**REQUIRED ACTION:** Only one span of the listing below is wanted: the lines from the one with "- Helps users" through the one with "and server |", reproduced exactly, both ends kept.

**MATERIAL FOR THIS EXERCISE:**
----
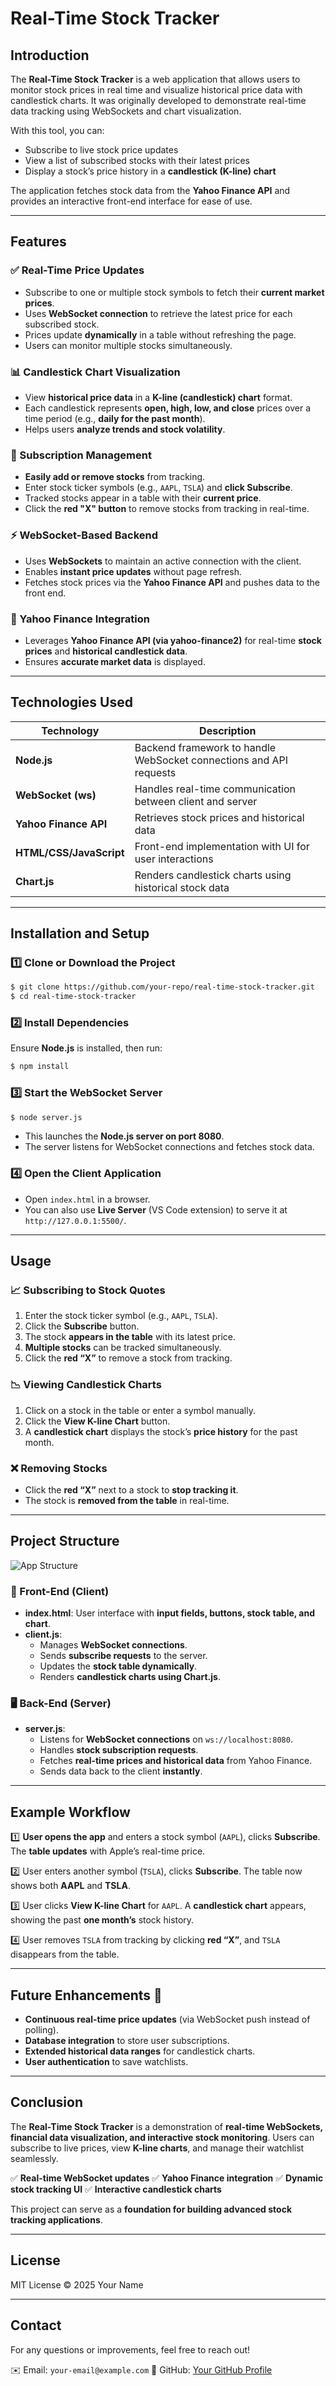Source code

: # Real-Time Stock Tracker

## Introduction
The **Real-Time Stock Tracker** is a web application that allows users to monitor stock prices in real time and visualize historical price data with candlestick charts. It was originally developed to demonstrate real-time data tracking using WebSockets and chart visualization.

With this tool, you can:
- Subscribe to live stock price updates
- View a list of subscribed stocks with their latest prices
- Display a stock’s price history in a **candlestick (K-line) chart**

The application fetches stock data from the **Yahoo Finance API** and provides an interactive front-end interface for ease of use.

---

## Features

### ✅ Real-Time Price Updates
- Subscribe to one or multiple stock symbols to fetch their **current market prices**.
- Uses **WebSocket connection** to retrieve the latest price for each subscribed stock.
- Prices update **dynamically** in a table without refreshing the page.
- Users can monitor multiple stocks simultaneously.

### 📊 Candlestick Chart Visualization
- View **historical price data** in a **K-line (candlestick) chart** format.
- Each candlestick represents **open, high, low, and close** prices over a time period (e.g., **daily for the past month**).
- Helps users **analyze trends and stock volatility**.

### 🔄 Subscription Management
- **Easily add or remove stocks** from tracking.
- Enter stock ticker symbols (e.g., `AAPL`, `TSLA`) and **click Subscribe**.
- Tracked stocks appear in a table with their **current price**.
- Click the **red "X" button** to remove stocks from tracking in real-time.

### ⚡ WebSocket-Based Backend
- Uses **WebSockets** to maintain an active connection with the client.
- Enables **instant price updates** without page refresh.
- Fetches stock prices via the **Yahoo Finance API** and pushes data to the front end.

### 📡 Yahoo Finance Integration
- Leverages **Yahoo Finance API (via yahoo-finance2)** for real-time **stock prices** and **historical candlestick data**.
- Ensures **accurate market data** is displayed.

---

## Technologies Used

| Technology | Description |
|------------|------------|
| **Node.js** | Backend framework to handle WebSocket connections and API requests |
| **WebSocket (ws)** | Handles real-time communication between client and server |
| **Yahoo Finance API** | Retrieves stock prices and historical data |
| **HTML/CSS/JavaScript** | Front-end implementation with UI for user interactions |
| **Chart.js** | Renders candlestick charts using historical stock data |

---

## Installation and Setup

### 1️⃣ Clone or Download the Project
```sh
$ git clone https://github.com/your-repo/real-time-stock-tracker.git
$ cd real-time-stock-tracker
```

### 2️⃣ Install Dependencies
Ensure **Node.js** is installed, then run:
```sh
$ npm install
```

### 3️⃣ Start the WebSocket Server
```sh
$ node server.js
```
- This launches the **Node.js server on port 8080**.
- The server listens for WebSocket connections and fetches stock data.

### 4️⃣ Open the Client Application
- Open `index.html` in a browser.
- You can also use **Live Server** (VS Code extension) to serve it at `http://127.0.0.1:5500/`.

---

## Usage

### 📈 Subscribing to Stock Quotes
1. Enter the stock ticker symbol (e.g., `AAPL`, `TSLA`).
2. Click the **Subscribe** button.
3. The stock **appears in the table** with its latest price.
4. **Multiple stocks** can be tracked simultaneously.
5. Click the **red “X”** to remove a stock from tracking.

### 📉 Viewing Candlestick Charts
1. Click on a stock in the table or enter a symbol manually.
2. Click the **View K-line Chart** button.
3. A **candlestick chart** displays the stock’s **price history** for the past month.

### ❌ Removing Stocks
- Click the **red “X”** next to a stock to **stop tracking it**.
- The stock is **removed from the table** in real-time.

---

## Project Structure

![App Structure](Assign1.png)

### 📌 Front-End (Client)
- **index.html**: User interface with **input fields, buttons, stock table, and chart**.
- **client.js**:
  - Manages **WebSocket connections**.
  - Sends **subscribe requests** to the server.
  - Updates the **stock table dynamically**.
  - Renders **candlestick charts using Chart.js**.

### 🖥️ Back-End (Server)
- **server.js**:
  - Listens for **WebSocket connections** on `ws://localhost:8080`.
  - Handles **stock subscription requests**.
  - Fetches **real-time prices and historical data** from Yahoo Finance.
  - Sends data back to the client **instantly**.

---

## Example Workflow

1️⃣ **User opens the app** and enters a stock symbol (`AAPL`), clicks **Subscribe**. The **table updates** with Apple’s real-time price.

2️⃣ User enters another symbol (`TSLA`), clicks **Subscribe**. The table now shows both **AAPL** and **TSLA**.

3️⃣ User clicks **View K-line Chart** for `AAPL`. A **candlestick chart** appears, showing the past **one month’s** stock history.

4️⃣ User removes `TSLA` from tracking by clicking **red “X”**, and `TSLA` disappears from the table.

---

## Future Enhancements 🚀
- **Continuous real-time price updates** (via WebSocket push instead of polling).
- **Database integration** to store user subscriptions.
- **Extended historical data ranges** for candlestick charts.
- **User authentication** to save watchlists.

---

## Conclusion
The **Real-Time Stock Tracker** is a demonstration of **real-time WebSockets, financial data visualization, and interactive stock monitoring**. Users can subscribe to live prices, view **K-line charts**, and manage their watchlist seamlessly.

✅ **Real-time WebSocket updates**
✅ **Yahoo Finance integration**
✅ **Dynamic stock tracking UI**
✅ **Interactive candlestick charts**

This project can serve as a **foundation for building advanced stock tracking applications**.

---

## License
MIT License © 2025 Your Name

---

## Contact
For any questions or improvements, feel free to reach out!

✉️ Email: `your-email@example.com`
🔗 GitHub: [Your GitHub Profile](https://github.com/your-username)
----
**COMPLETED TASK:**
- Helps users **analyze trends and stock volatility**.

### 🔄 Subscription Management
- **Easily add or remove stocks** from tracking.
- Enter stock ticker symbols (e.g., `AAPL`, `TSLA`) and **click Subscribe**.
- Tracked stocks appear in a table with their **current price**.
- Click the **red "X" button** to remove stocks from tracking in real-time.

### ⚡ WebSocket-Based Backend
- Uses **WebSockets** to maintain an active connection with the client.
- Enables **instant price updates** without page refresh.
- Fetches stock prices via the **Yahoo Finance API** and pushes data to the front end.

### 📡 Yahoo Finance Integration
- Leverages **Yahoo Finance API (via yahoo-finance2)** for real-time **stock prices** and **historical candlestick data**.
- Ensures **accurate market data** is displayed.

---

## Technologies Used

| Technology | Description |
|------------|------------|
| **Node.js** | Backend framework to handle WebSocket connections and API requests |
| **WebSocket (ws)** | Handles real-time communication between client and server |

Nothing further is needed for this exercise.